SUPPLIED DATA Start Marker

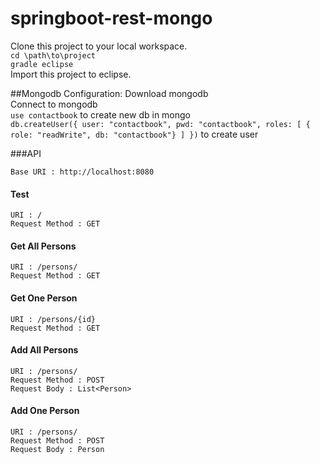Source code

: # springboot-rest-mongo
Clone this project to your local workspace.<br/>
`cd \path\to\project`<br/>
`gradle eclipse`<br/>
Import this project to eclipse.

##Mongodb Configuration:
Download mongodb<br>
Connect to mongodb<br>
`use contactbook` to create new db in mongo<br>
`db.createUser({ user: "contactbook", pwd: "contactbook", roles: [ { role: "readWrite", db: "contactbook"} ] })` to create user

###API

```Base URI : http://localhost:8080```

#### Test
```URI : /```<br/>
```Request Method : GET```

#### Get All Persons
```URI : /persons/```<br/>
```Request Method : GET```

#### Get One Person
```URI : /persons/{id}```<br/>
```Request Method : GET```

#### Add All Persons
```URI : /persons/```<br/>
```Request Method : POST```<br/>
```Request Body : List<Person>```

#### Add One Person
```URI : /persons/```<br/>
```Request Method : POST```<br/>
```Request Body : Person```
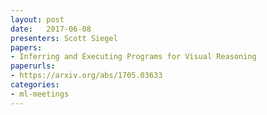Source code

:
 ```yaml
---
layout: post
date:   2017-06-08
presenters: Scott Siegel
papers: 
- Inferring and Executing Programs for Visual Reasoning
paperurls:
- https://arxiv.org/abs/1705.03633
categories:
- ml-meetings
---	
```

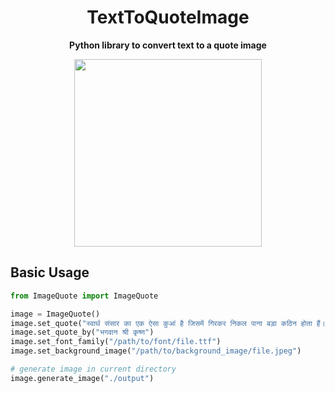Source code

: <h1 align="center">TextToQuoteImage</h1>
<p align="center"><b>Python library to convert text to a quote image</b></p>
<p align="center"><kbd><img src="https://i.imgur.com/n4sAqY7_d.webp?maxwidth=760&fidelity=grand" height=300px></kbd></p>

## Basic Usage
```python
from ImageQuote import ImageQuote

image = ImageQuote()
image.set_quote("स्वार्थ संसार का एक ऐसा कुआं है जिसमें गिरकर निकल पाना बड़ा कठिन होता हैं।")
image.set_quote_by("भगवान श्री कृष्ण")
image.set_font_family("/path/to/font/file.ttf")
image.set_background_image("/path/to/background_image/file.jpeg")

# generate image in current directory
image.generate_image("./output")
```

SUPPLIED DATA End Marker

* WHAT TO DO *
Across the entries above, tally the lines that contain the string "create" and give that figure alone.

* RESULT OF THE TASK *
2